#### [Exercise goal]
Check each line of the data below for the word "method". How many lines have it? Answer with the number alone.

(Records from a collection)
[Start of section]
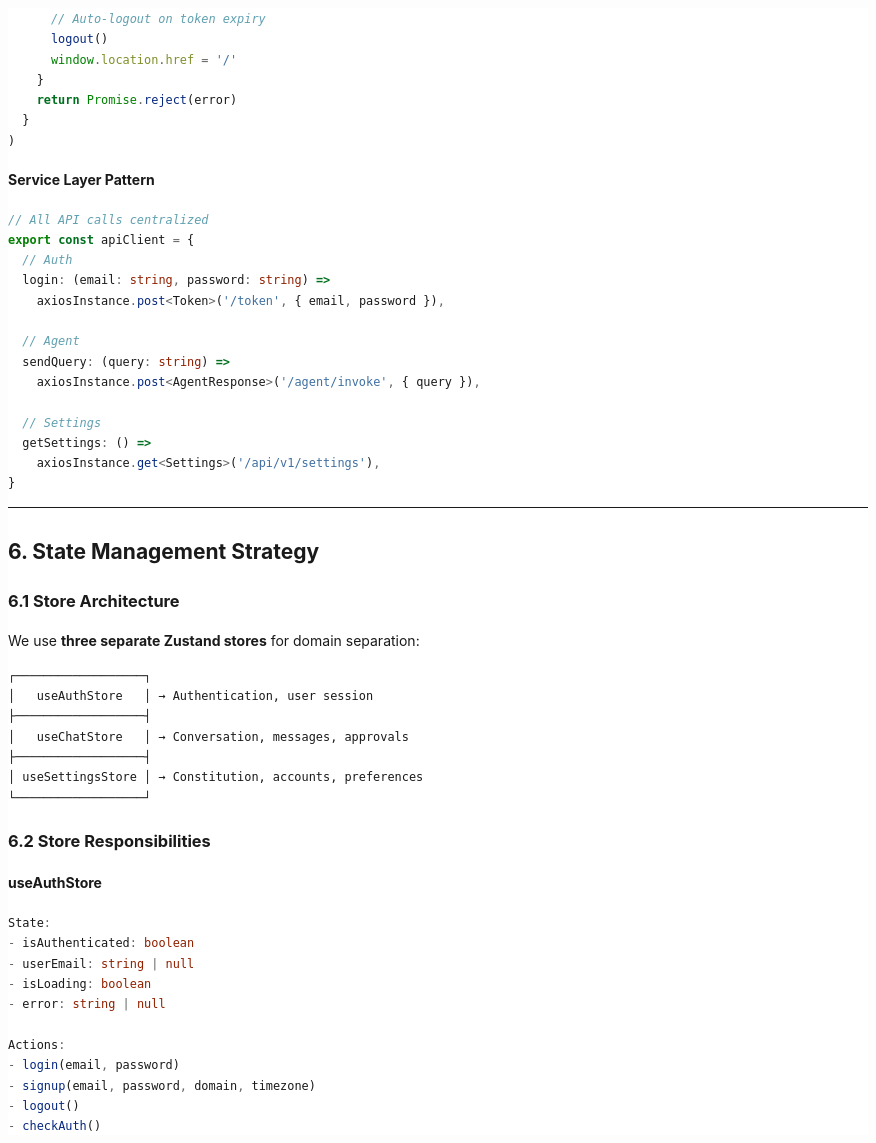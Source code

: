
 ```typescript
      // Auto-logout on token expiry
      logout()
      window.location.href = '/'
    }
    return Promise.reject(error)
  }
)
```

#### Service Layer Pattern

```typescript
// All API calls centralized
export const apiClient = {
  // Auth
  login: (email: string, password: string) =>
    axiosInstance.post<Token>('/token', { email, password }),

  // Agent
  sendQuery: (query: string) =>
    axiosInstance.post<AgentResponse>('/agent/invoke', { query }),

  // Settings
  getSettings: () =>
    axiosInstance.get<Settings>('/api/v1/settings'),
}
```

---

## 6. State Management Strategy

### 6.1 Store Architecture

We use **three separate Zustand stores** for domain separation:

```
┌──────────────────┐
│   useAuthStore   │ → Authentication, user session
├──────────────────┤
│   useChatStore   │ → Conversation, messages, approvals
├──────────────────┤
│ useSettingsStore │ → Constitution, accounts, preferences
└──────────────────┘
```

### 6.2 Store Responsibilities

#### useAuthStore
```typescript
State:
- isAuthenticated: boolean
- userEmail: string | null
- isLoading: boolean
- error: string | null

Actions:
- login(email, password)
- signup(email, password, domain, timezone)
- logout()
- checkAuth()
```
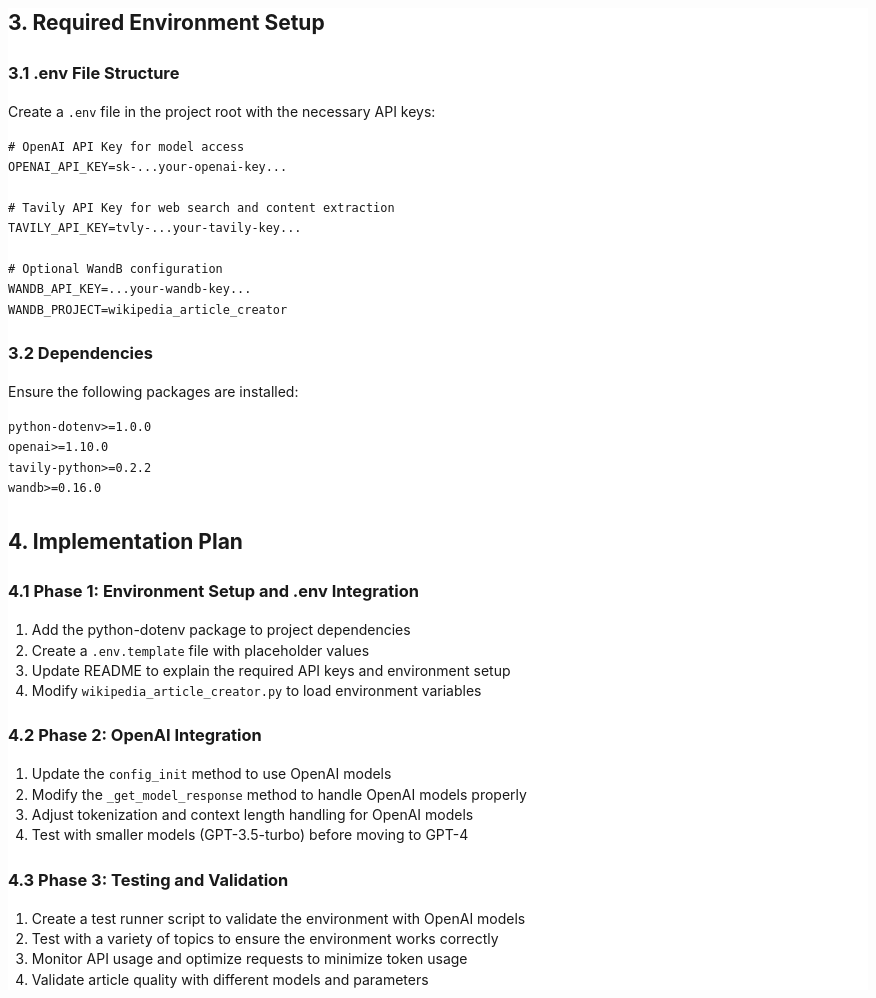 ## 3. Required Environment Setup

### 3.1 .env File Structure

Create a `.env` file in the project root with the necessary API keys:

```
# OpenAI API Key for model access
OPENAI_API_KEY=sk-...your-openai-key...

# Tavily API Key for web search and content extraction
TAVILY_API_KEY=tvly-...your-tavily-key...

# Optional WandB configuration
WANDB_API_KEY=...your-wandb-key...
WANDB_PROJECT=wikipedia_article_creator
```

### 3.2 Dependencies

Ensure the following packages are installed:

```
python-dotenv>=1.0.0
openai>=1.10.0
tavily-python>=0.2.2
wandb>=0.16.0
```

## 4. Implementation Plan

### 4.1 Phase 1: Environment Setup and .env Integration

1. Add the python-dotenv package to project dependencies
2. Create a `.env.template` file with placeholder values
3. Update README to explain the required API keys and environment setup
4. Modify `wikipedia_article_creator.py` to load environment variables

### 4.2 Phase 2: OpenAI Integration

1. Update the `config_init` method to use OpenAI models
2. Modify the `_get_model_response` method to handle OpenAI models properly
3. Adjust tokenization and context length handling for OpenAI models
4. Test with smaller models (GPT-3.5-turbo) before moving to GPT-4

### 4.3 Phase 3: Testing and Validation

1. Create a test runner script to validate the environment with OpenAI models
2. Test with a variety of topics to ensure the environment works correctly
3. Monitor API usage and optimize requests to minimize token usage
4. Validate article quality with different models and parameters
[End of section]
#### [Task answer]
2